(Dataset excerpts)
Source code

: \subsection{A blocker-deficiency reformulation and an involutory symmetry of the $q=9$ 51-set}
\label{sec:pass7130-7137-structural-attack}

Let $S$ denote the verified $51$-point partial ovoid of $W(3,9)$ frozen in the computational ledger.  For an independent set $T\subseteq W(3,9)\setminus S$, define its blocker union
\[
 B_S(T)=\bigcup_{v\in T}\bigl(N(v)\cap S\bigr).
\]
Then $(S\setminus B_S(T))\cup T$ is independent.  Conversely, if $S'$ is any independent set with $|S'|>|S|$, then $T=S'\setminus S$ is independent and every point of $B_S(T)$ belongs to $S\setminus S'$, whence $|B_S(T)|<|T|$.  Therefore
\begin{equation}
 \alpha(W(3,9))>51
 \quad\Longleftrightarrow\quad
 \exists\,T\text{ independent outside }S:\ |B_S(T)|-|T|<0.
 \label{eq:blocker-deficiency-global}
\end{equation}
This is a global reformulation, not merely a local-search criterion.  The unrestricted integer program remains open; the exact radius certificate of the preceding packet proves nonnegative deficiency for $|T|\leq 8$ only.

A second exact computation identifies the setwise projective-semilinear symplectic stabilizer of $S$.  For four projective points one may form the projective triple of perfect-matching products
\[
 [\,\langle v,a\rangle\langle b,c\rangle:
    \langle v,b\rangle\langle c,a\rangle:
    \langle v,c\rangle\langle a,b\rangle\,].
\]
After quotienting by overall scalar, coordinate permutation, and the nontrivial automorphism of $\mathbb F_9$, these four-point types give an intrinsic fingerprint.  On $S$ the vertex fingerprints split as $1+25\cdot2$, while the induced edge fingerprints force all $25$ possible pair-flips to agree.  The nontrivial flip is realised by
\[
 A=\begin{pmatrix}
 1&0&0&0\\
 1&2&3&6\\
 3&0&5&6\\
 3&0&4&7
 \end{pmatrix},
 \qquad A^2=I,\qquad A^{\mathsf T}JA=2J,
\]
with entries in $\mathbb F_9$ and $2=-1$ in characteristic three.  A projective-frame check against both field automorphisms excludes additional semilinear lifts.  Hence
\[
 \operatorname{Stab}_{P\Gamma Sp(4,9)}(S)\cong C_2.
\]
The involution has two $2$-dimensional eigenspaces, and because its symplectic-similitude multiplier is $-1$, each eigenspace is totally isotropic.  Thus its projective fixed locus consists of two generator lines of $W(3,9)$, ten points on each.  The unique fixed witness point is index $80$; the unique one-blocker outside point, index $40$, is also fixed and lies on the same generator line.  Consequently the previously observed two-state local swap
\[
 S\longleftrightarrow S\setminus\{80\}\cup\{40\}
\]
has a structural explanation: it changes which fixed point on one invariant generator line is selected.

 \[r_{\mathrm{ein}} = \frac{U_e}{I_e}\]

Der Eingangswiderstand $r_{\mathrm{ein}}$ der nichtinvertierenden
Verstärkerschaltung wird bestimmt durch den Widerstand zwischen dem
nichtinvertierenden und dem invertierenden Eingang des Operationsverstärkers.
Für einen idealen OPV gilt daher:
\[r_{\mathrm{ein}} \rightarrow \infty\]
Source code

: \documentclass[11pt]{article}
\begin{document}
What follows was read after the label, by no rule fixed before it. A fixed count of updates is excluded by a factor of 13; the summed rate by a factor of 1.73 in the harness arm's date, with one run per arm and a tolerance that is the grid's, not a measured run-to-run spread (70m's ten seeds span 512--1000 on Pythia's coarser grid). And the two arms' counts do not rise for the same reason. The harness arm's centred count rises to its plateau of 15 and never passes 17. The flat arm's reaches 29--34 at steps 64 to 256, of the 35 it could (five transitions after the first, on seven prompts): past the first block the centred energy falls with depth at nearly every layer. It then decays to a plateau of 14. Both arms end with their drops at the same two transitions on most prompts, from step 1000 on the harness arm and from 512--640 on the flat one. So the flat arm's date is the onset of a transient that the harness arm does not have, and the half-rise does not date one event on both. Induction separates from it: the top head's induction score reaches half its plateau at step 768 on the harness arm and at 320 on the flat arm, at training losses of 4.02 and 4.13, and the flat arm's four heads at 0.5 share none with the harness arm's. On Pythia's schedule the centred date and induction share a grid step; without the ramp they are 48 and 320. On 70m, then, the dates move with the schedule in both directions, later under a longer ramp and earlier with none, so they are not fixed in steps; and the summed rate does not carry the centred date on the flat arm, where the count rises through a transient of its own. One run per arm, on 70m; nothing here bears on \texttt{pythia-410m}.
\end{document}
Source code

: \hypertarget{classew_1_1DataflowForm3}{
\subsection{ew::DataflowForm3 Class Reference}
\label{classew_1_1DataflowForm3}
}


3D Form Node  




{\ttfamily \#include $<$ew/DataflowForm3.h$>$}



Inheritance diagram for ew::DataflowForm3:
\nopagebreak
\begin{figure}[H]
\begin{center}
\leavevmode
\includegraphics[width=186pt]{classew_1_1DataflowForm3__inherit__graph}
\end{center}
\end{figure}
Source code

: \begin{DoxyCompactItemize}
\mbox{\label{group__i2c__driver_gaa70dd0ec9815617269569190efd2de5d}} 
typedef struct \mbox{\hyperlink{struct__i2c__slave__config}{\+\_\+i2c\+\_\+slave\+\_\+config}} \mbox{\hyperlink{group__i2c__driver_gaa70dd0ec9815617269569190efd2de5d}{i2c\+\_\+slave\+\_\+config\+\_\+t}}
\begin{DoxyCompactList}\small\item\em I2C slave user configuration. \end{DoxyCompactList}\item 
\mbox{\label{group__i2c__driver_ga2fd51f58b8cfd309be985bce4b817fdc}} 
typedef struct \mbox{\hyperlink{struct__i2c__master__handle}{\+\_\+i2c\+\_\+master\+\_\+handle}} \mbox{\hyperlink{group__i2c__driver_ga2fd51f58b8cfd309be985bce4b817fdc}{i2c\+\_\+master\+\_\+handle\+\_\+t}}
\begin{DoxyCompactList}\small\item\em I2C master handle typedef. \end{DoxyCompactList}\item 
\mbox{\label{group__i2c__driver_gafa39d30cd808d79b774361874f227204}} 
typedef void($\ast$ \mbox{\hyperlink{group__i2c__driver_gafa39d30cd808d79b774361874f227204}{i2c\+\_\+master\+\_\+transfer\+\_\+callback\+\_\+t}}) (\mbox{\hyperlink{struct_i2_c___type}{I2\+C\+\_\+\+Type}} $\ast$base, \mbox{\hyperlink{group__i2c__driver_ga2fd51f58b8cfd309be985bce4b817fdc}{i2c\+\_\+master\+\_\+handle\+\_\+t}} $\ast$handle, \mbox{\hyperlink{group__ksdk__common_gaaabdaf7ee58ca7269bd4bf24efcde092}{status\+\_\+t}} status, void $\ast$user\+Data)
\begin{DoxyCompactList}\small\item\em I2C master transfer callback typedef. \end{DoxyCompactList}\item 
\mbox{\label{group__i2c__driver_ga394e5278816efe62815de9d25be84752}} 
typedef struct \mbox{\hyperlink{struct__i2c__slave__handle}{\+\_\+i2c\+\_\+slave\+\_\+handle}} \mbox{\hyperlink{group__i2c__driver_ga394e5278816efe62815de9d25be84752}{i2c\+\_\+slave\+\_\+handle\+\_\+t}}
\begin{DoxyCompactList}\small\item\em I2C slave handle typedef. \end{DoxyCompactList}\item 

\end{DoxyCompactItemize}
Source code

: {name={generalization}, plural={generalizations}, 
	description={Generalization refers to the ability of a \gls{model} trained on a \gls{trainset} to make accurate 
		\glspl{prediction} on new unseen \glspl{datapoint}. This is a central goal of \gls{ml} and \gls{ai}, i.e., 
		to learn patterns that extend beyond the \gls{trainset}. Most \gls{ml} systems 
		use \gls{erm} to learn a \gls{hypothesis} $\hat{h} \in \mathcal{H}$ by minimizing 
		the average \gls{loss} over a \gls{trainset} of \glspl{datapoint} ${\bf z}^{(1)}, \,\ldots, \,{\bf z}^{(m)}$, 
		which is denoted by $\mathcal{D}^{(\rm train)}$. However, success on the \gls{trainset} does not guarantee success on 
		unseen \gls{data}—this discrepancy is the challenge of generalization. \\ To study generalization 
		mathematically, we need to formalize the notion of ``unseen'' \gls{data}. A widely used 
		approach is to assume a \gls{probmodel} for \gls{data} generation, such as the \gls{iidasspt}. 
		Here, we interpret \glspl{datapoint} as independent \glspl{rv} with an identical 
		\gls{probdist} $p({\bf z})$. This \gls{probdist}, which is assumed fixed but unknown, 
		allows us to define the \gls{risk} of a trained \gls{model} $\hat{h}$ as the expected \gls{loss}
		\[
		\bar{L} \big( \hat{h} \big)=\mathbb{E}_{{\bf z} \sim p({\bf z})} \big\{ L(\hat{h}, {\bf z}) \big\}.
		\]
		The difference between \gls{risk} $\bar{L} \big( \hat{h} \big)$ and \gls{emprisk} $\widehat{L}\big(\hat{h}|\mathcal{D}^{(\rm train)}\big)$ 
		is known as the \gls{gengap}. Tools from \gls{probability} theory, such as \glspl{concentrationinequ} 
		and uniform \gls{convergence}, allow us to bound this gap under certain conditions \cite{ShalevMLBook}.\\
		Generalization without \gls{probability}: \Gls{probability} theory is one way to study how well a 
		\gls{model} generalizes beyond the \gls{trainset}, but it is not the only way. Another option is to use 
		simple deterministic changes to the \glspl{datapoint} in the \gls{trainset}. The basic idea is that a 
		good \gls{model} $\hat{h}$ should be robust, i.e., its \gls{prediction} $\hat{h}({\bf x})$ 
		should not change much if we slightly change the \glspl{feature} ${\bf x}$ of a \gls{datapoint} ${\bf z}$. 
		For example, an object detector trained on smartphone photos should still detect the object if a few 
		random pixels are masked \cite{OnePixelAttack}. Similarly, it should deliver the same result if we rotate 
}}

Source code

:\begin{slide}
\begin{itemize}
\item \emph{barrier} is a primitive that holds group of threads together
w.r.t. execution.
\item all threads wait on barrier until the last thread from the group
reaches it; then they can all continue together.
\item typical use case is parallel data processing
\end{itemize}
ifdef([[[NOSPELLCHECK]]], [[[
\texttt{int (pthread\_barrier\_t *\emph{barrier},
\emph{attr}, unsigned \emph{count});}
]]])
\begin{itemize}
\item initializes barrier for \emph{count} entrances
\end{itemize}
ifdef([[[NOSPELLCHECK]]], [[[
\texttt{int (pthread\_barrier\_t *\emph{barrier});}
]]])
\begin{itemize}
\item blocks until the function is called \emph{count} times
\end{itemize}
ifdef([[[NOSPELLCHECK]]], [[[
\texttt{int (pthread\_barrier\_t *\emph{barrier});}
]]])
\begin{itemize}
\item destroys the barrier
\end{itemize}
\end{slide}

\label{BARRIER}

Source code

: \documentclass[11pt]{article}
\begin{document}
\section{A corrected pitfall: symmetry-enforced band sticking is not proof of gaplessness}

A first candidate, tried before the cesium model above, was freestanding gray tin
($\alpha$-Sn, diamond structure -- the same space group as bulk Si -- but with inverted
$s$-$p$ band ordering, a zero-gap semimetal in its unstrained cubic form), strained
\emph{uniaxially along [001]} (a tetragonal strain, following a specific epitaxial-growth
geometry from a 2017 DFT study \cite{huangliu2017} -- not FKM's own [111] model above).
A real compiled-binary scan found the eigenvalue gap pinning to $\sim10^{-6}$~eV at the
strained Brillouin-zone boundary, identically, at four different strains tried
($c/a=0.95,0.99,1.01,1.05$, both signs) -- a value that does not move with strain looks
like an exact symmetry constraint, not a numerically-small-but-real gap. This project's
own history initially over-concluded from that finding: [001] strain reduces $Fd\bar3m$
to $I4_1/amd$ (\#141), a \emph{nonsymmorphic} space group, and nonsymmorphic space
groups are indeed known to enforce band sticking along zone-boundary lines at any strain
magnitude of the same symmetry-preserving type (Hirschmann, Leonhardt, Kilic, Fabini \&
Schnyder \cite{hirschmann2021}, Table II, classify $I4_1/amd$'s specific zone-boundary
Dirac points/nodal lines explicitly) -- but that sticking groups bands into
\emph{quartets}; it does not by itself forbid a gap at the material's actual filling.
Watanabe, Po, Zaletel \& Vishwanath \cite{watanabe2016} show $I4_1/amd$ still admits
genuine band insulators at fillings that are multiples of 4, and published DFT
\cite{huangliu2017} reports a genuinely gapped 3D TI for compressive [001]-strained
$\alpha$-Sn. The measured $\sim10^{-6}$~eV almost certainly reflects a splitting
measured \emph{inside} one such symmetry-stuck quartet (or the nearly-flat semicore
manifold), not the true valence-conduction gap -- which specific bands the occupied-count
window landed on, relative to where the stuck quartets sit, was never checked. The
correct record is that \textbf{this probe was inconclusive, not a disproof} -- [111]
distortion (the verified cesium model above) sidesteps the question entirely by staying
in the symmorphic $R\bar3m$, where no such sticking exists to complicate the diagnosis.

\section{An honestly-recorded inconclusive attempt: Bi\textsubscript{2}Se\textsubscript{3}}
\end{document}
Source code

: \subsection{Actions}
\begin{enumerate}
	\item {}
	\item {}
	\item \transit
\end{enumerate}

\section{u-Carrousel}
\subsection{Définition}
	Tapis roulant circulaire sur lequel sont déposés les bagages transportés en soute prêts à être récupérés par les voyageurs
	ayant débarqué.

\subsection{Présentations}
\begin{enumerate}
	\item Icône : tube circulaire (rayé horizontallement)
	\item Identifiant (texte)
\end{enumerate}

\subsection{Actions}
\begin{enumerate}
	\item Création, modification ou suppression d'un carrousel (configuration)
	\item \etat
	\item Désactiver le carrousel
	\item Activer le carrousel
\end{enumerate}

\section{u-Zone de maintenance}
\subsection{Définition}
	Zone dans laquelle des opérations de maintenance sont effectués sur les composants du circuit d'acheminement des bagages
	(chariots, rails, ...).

WHAT IS BEING ASKED: Show all lines above containing "blocker".

RESULT:
: \subsection{A blocker-deficiency reformulation and an involutory symmetry of the $q=9$ 51-set}
Let $S$ denote the verified $51$-point partial ovoid of $W(3,9)$ frozen in the computational ledger.  For an independent set $T\subseteq W(3,9)\setminus S$, define its blocker union
 \label{eq:blocker-deficiency-global}
The involution has two $2$-dimensional eigenspaces, and because its symplectic-similitude multiplier is $-1$, each eigenspace is totally isotropic.  Thus its projective fixed locus consists of two generator lines of $W(3,9)$, ten points on each.  The unique fixed witness point is index $80$; the unique one-blocker outside point, index $40$, is also fixed and lies on the same generator line.  Consequently the previously observed two-state local swap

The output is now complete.